» Work instruction
Retype each entry exactly.

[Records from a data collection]

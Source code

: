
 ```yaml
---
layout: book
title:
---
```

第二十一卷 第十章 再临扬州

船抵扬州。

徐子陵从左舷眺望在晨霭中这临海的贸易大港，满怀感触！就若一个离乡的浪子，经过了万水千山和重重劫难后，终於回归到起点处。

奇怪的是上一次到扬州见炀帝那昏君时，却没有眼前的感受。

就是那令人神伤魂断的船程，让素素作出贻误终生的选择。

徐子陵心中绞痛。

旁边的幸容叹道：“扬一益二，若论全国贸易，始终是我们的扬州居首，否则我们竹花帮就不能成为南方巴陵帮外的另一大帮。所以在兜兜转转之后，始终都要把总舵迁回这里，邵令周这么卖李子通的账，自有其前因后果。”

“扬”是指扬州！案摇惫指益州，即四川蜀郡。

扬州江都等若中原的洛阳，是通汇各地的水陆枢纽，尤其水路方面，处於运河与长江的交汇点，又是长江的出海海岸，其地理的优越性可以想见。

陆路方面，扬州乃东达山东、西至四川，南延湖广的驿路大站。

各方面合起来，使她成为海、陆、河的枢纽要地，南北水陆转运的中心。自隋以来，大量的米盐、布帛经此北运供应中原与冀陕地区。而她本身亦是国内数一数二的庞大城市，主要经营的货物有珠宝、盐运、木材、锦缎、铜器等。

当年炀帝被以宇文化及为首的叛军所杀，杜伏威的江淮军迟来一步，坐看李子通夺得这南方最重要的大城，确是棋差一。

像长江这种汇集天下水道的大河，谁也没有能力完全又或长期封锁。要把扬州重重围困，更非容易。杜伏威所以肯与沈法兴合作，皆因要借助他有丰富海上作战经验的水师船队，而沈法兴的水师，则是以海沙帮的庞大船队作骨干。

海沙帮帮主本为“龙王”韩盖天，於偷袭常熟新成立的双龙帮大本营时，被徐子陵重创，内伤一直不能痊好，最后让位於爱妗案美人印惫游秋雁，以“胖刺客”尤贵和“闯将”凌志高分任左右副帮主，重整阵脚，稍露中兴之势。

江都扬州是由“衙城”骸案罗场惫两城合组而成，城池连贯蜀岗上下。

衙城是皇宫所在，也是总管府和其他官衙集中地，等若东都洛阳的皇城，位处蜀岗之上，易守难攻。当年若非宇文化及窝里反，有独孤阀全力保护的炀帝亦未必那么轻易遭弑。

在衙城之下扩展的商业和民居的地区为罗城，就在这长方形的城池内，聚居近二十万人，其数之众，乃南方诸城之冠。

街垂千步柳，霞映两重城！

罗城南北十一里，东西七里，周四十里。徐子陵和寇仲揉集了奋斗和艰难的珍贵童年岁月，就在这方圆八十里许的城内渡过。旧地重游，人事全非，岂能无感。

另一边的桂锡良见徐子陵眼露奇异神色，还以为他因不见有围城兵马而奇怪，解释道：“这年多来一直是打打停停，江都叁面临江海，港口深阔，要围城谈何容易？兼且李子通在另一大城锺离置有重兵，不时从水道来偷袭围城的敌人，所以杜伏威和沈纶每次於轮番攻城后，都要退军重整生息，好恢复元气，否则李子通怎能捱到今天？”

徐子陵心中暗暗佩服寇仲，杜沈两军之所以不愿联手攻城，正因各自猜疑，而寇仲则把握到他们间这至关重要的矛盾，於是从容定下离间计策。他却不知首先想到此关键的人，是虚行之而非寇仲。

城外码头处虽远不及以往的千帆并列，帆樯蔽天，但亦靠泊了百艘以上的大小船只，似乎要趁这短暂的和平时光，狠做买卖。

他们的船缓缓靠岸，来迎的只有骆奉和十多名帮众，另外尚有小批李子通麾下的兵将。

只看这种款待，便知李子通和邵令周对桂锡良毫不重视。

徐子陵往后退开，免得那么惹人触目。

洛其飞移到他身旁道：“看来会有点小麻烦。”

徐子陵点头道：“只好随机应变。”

» Solution to this task
Source code

:
 ```yaml
---
layout: book
title:
---
```

第二十一卷 第十章 再临扬州

船抵扬州。

徐子陵从左舷眺望在晨霭中这临海的贸易大港，满怀感触！就若一个离乡的浪子，经过了万水千山和重重劫难后，终於回归到起点处。

奇怪的是上一次到扬州见炀帝那昏君时，却没有眼前的感受。

就是那令人神伤魂断的船程，让素素作出贻误终生的选择。

徐子陵心中绞痛。

旁边的幸容叹道：“扬一益二，若论全国贸易，始终是我们的扬州居首，否则我们竹花帮就不能成为南方巴陵帮外的另一大帮。所以在兜兜转转之后，始终都要把总舵迁回这里，邵令周这么卖李子通的账，自有其前因后果。”

“扬”是指扬州！案摇惫指益州，即四川蜀郡。

扬州江都等若中原的洛阳，是通汇各地的水陆枢纽，尤其水路方面，处於运河与长江的交汇点，又是长江的出海海岸，其地理的优越性可以想见。

陆路方面，扬州乃东达山东、西至四川，南延湖广的驿路大站。

各方面合起来，使她成为海、陆、河的枢纽要地，南北水陆转运的中心。自隋以来，大量的米盐、布帛经此北运供应中原与冀陕地区。而她本身亦是国内数一数二的庞大城市，主要经营的货物有珠宝、盐运、木材、锦缎、铜器等。

当年炀帝被以宇文化及为首的叛军所杀，杜伏威的江淮军迟来一步，坐看李子通夺得这南方最重要的大城，确是棋差一。

像长江这种汇集天下水道的大河，谁也没有能力完全又或长期封锁。要把扬州重重围困，更非容易。杜伏威所以肯与沈法兴合作，皆因要借助他有丰富海上作战经验的水师船队，而沈法兴的水师，则是以海沙帮的庞大船队作骨干。

海沙帮帮主本为“龙王”韩盖天，於偷袭常熟新成立的双龙帮大本营时，被徐子陵重创，内伤一直不能痊好，最后让位於爱妗案美人印惫游秋雁，以“胖刺客”尤贵和“闯将”凌志高分任左右副帮主，重整阵脚，稍露中兴之势。

江都扬州是由“衙城”骸案罗场惫两城合组而成，城池连贯蜀岗上下。

衙城是皇宫所在，也是总管府和其他官衙集中地，等若东都洛阳的皇城，位处蜀岗之上，易守难攻。当年若非宇文化及窝里反，有独孤阀全力保护的炀帝亦未必那么轻易遭弑。

在衙城之下扩展的商业和民居的地区为罗城，就在这长方形的城池内，聚居近二十万人，其数之众，乃南方诸城之冠。

街垂千步柳，霞映两重城！

罗城南北十一里，东西七里，周四十里。徐子陵和寇仲揉集了奋斗和艰难的珍贵童年岁月，就在这方圆八十里许的城内渡过。旧地重游，人事全非，岂能无感。

另一边的桂锡良见徐子陵眼露奇异神色，还以为他因不见有围城兵马而奇怪，解释道：“这年多来一直是打打停停，江都叁面临江海，港口深阔，要围城谈何容易？兼且李子通在另一大城锺离置有重兵，不时从水道来偷袭围城的敌人，所以杜伏威和沈纶每次於轮番攻城后，都要退军重整生息，好恢复元气，否则李子通怎能捱到今天？”

徐子陵心中暗暗佩服寇仲，杜沈两军之所以不愿联手攻城，正因各自猜疑，而寇仲则把握到他们间这至关重要的矛盾，於是从容定下离间计策。他却不知首先想到此关键的人，是虚行之而非寇仲。

城外码头处虽远不及以往的千帆并列，帆樯蔽天，但亦靠泊了百艘以上的大小船只，似乎要趁这短暂的和平时光，狠做买卖。

他们的船缓缓靠岸，来迎的只有骆奉和十多名帮众，另外尚有小批李子通麾下的兵将。

只看这种款待，便知李子通和邵令周对桂锡良毫不重视。

徐子陵往后退开，免得那么惹人触目。

洛其飞移到他身旁道：“看来会有点小麻烦。”

徐子陵点头道：“只好随机应变。”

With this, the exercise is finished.